Full TCO (hardware amortisation plus power, cooling, and operational overhead, annualised) divided by useful FLOPs measured from a one-to-two-week workload profile — DCGM for power, Nsight Compute for FLOPs. The composite figure is regularly 3–10× the back-of-envelope cost-per-GPU-hour teams quote during procurement.

Q: What does GPU utilisation actually measure?

The nvidia-smi headline measures whether any SM had any warp scheduled during the sampling window — it says nothing about how many SMs were active or whether the kernel did useful work. Power-planning needs GPU power draw (DCGM), SM occupancy plus memory-bandwidth utilisation (Nsight Compute), and roofline analysis together.

Q: How do I compute TCO per useful FLOP rather than per purchased FLOP?

Useful FLOPs are the workload's actual matmul, convolution, and attention work measured at kernel level, not the spec-sheet peak. Include power and cooling alongside hardware amortisation in the TCO numerator and divide by annualised useful FLOPs. Track useful-FLOPs-per-kWh as the headline efficiency number.

Q: Which workload patterns most often leave GPU capacity on the table?

Four patterns dominate: host-bound pipelines, small-batch workloads, memory-bound kernels run as if compute-bound, and missed mixed-precision opportunities.

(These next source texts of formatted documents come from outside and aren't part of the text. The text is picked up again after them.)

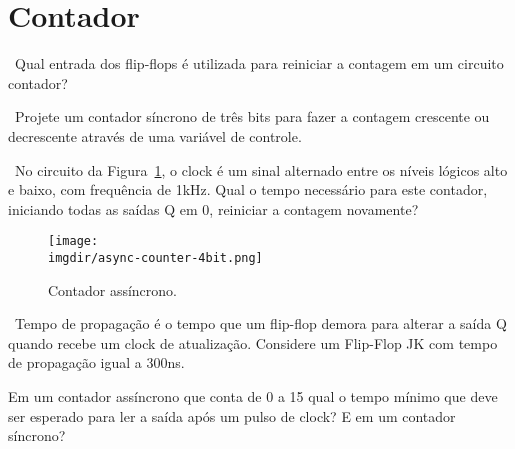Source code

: \section*{Contador}

\exercise~Qual entrada dos flip-flops é utilizada para reiniciar a contagem em
um circuito contador?

\exercise~Projete um contador síncrono de três bits para fazer a
contagem crescente ou decrescente através de uma variável de controle.

\exercise~No circuito da Figura~\ref{fig:counter}, o clock é um sinal
alternado entre os níveis lógicos alto e baixo, com frequência de
1kHz. Qual o tempo necessário para este contador, iniciando todas as
saídas Q em $0$, reiniciar a contagem novamente?

\begin{figure}[ht]
  \centering  
  \texttt{[image: \\imgdir/async-counter-4bit.png]}
  \caption{Contador assíncrono.}
  \label{fig:counter}
\end{figure}

\exercise~Tempo de propagação é o tempo que um flip-flop demora para
alterar a saída Q quando recebe um clock de atualização. Considere um
Flip-Flop JK com tempo de propagação igual a 300ns.  

Em um contador assíncrono que conta de 0 a 15 qual o tempo mínimo que
deve ser esperado para ler a saída após um pulso de clock? E em um
contador síncrono?
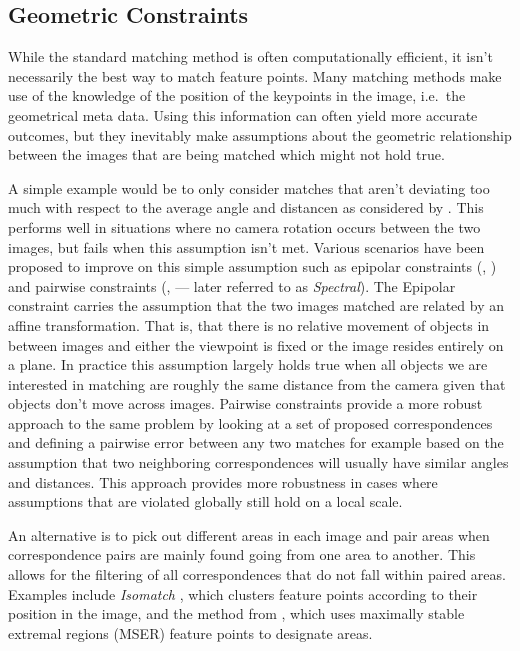 \subsection{Geometric Constraints}

While the standard matching method is often computationally efficient, 
it isn't necessarily the best way to match feature points. Many matching 
methods make use of the knowledge of the position of the keypoints in 
the image, i.e.\ the geometrical meta data. Using this information can 
often yield more accurate outcomes, but they inevitably make assumptions
about the geometric relationship between the images that are being 
matched which might not hold true.  

A simple example would be to only consider matches that aren't deviating 
too much with respect to the average angle and distancen as considered 
by \cite{kim2008efficient}.  This performs well in situations where no 
camera rotation occurs between the two images, but fails when this 
assumption isn't met. Various scenarios have been proposed to improve on 
this simple assumption such as epipolar constraints 
(\cite{torr2000mlesac}, \cite{chum2005matching}) and pairwise 
constraints (\cite{choi2009robust}, \cite{leordeanu2005spectral} --- 
later referred to as \emph{Spectral}).  The Epipolar constraint carries 
the assumption that the two images matched are related by an affine 
transformation.  That is, that there is no relative movement of objects 
in between images and either the viewpoint is fixed or the image resides 
entirely on a plane.  In practice this assumption largely holds true 
when all objects we are interested in matching are roughly the same 
distance from the camera given that objects don't move across images.  
Pairwise constraints provide a more robust approach to the same problem 
by looking at a set of proposed correspondences and defining a pairwise 
error between any two matches for example based on the assumption that 
two neighboring correspondences will usually have similar angles and 
distances. This approach provides more robustness in cases where 
assumptions that are violated globally still hold on a local scale.

An alternative is to pick out different areas in each image and pair 
areas when correspondence pairs are mainly found going from one area to 
another. This allows for the filtering of all correspondences that do 
not fall within paired areas. Examples include \emph{Isomatch} 
\cite{das2008event}, which clusters feature points according to their 
position in the image, and the method from \cite{wu2011robust}, which 
uses maximally stable extremal regions (MSER) feature points to 
designate areas. 

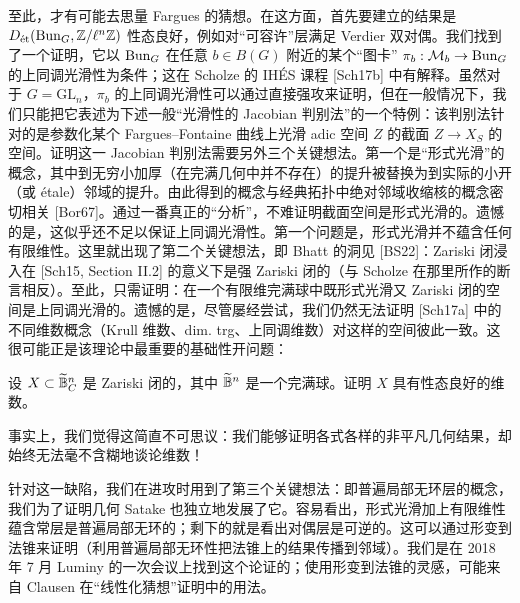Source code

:至此，才有可能去思量 Fargues 的猜想。在这方面，首先要建立的结果是 $D_{\text{ét}}(\mathrm{Bun}_G,\mathbb{Z}/\ell^n\mathbb{Z})$ 性态良好，例如对“可容许”层满足 Verdier 双对偶。我们找到了一个证明，它以 $\mathrm{Bun}_G$ 在任意 $b\in B(G)$ 附近的某个“图卡” $\pi_b:\mathcal{M}_b\to\mathrm{Bun}_G$ 的上同调光滑性为条件；这在 Scholze 的 IH\'ES 课程 [Sch17b] 中有解释。虽然对于 $G=\mathrm{GL}_n$，$\pi_b$ 的上同调光滑性可以通过直接强攻来证明，但在一般情况下，我们只能把它表述为下述一般“光滑性的 Jacobian 判别法”的一个特例：该判别法针对的是参数化某个 Fargues--Fontaine 曲线上光滑 adic 空间 $Z$ 的截面 $Z\to X_S$ 的空间。证明这一 Jacobian 判别法需要另外三个关键想法。第一个是“形式光滑”的概念，其中到无穷小加厚（在完满几何中并不存在）的提升被替换为到实际的小开（或 \'etale）邻域的提升。由此得到的概念与经典拓扑中绝对邻域收缩核的概念密切相关 [Bor67]。通过一番真正的“分析”，不难证明截面空间是形式光滑的。遗憾的是，这似乎还不足以保证上同调光滑性。第一个问题是，形式光滑并不蕴含任何有限维性。这里就出现了第二个关键想法，即 Bhatt 的洞见 [BS22]：Zariski 闭浸入在 [Sch15, Section II.2] 的意义下是强 Zariski 闭的（与 Scholze 在那里所作的断言相反）。至此，只需证明：在一个有限维完满球中既形式光滑又 Zariski 闭的空间是上同调光滑的。遗憾的是，尽管屡经尝试，我们仍然无法证明 [Sch17a] 中的不同维数概念（Krull 维数、dim. trg、上同调维数）对这样的空间彼此一致。这很可能正是该理论中最重要的基础性开问题：

\begin{question}
设 $X\subset\widetilde{\mathbb{B}}^n_C$ 是 Zariski 闭的，其中 $\widetilde{\mathbb{B}}^n$ 是一个完满球。证明 $X$ 具有性态良好的维数。
\end{question}

事实上，我们觉得这简直不可思议：我们能够证明各式各样的非平凡几何结果，却始终无法毫不含糊地谈论维数！

针对这一缺陷，我们在进攻时用到了第三个关键想法：即普遍局部无环层的概念，我们为了证明几何 Satake 也独立地发展了它。容易看出，形式光滑加上有限维性蕴含常层是普遍局部无环的；剩下的就是看出对偶层是可逆的。这可以通过形变到法锥来证明（利用普遍局部无环性把法锥上的结果传播到邻域）。我们是在 2018 年 7 月 Luminy 的一次会议上找到这个论证的；使用形变到法锥的灵感，可能来自 Clausen 在“线性化猜想”证明中的用法。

Each has a distinct power signature, and together they account for the majority of stranded capacity we find in audits.

Introduction

A capacity plan built on accelerator nameplate TDP is a fiction. The number on the spec sheet is the maximum the silicon can draw under sustained worst-case load; the number the deployed workload actually pulls is workload-conditional, often off by 30–60% in either direction, and varies across the same hardware depending on which model is loaded and how the serving stack is configured. This article makes the case that AI data center power is a function of the workload first and the hardware second, walks the failure modes the nameplate-multiplied plan produces, and frames power as a capacity input that needs the same profiling discipline as GPU FLOPs. See the GPU engineering practice for the broader audit framework.

The naive read is “multiply count by TDP, add cooling overhead, done.” The expert read is that the same fleet runs at radically different power footprints across inference-bound and training-bound workloads, and that the cost of overbuilding capacity is paid forever in capex and stranded power-purchase agreements.

What this means in practice

Nameplate TDP overstates power for memory-bound inference; understates it for sustained training under aggressive utilisation tuning.
Cooling and PUE assumptions depend on the workload mix, not on the count of accelerators.
Profile the actual workload power draw before signing the next power-purchase agreement.
Track power per useful FLOP, not power per purchased FLOP — the metric scales with the procurement decision.

How do I calculate the true cost of an underutilised GPU fleet?

For the power axis specifically: cost is hardware amortisation plus power (kWh × tariff) plus cooling (kWh × tariff × (PUE−1)) plus operational overhead, divided by useful FLOPs (the model FLOPs actually consumed by the workload, not the GPU’s theoretical peak). The composite picture is regularly 3–10× the back-of-envelope estimate teams use when they pitch the next procurement cycle. This range is an observed pattern across our GPU audit engagements, not a benchmarked rate — the multiplier in any specific environment depends on tariff, PUE, and workload mix.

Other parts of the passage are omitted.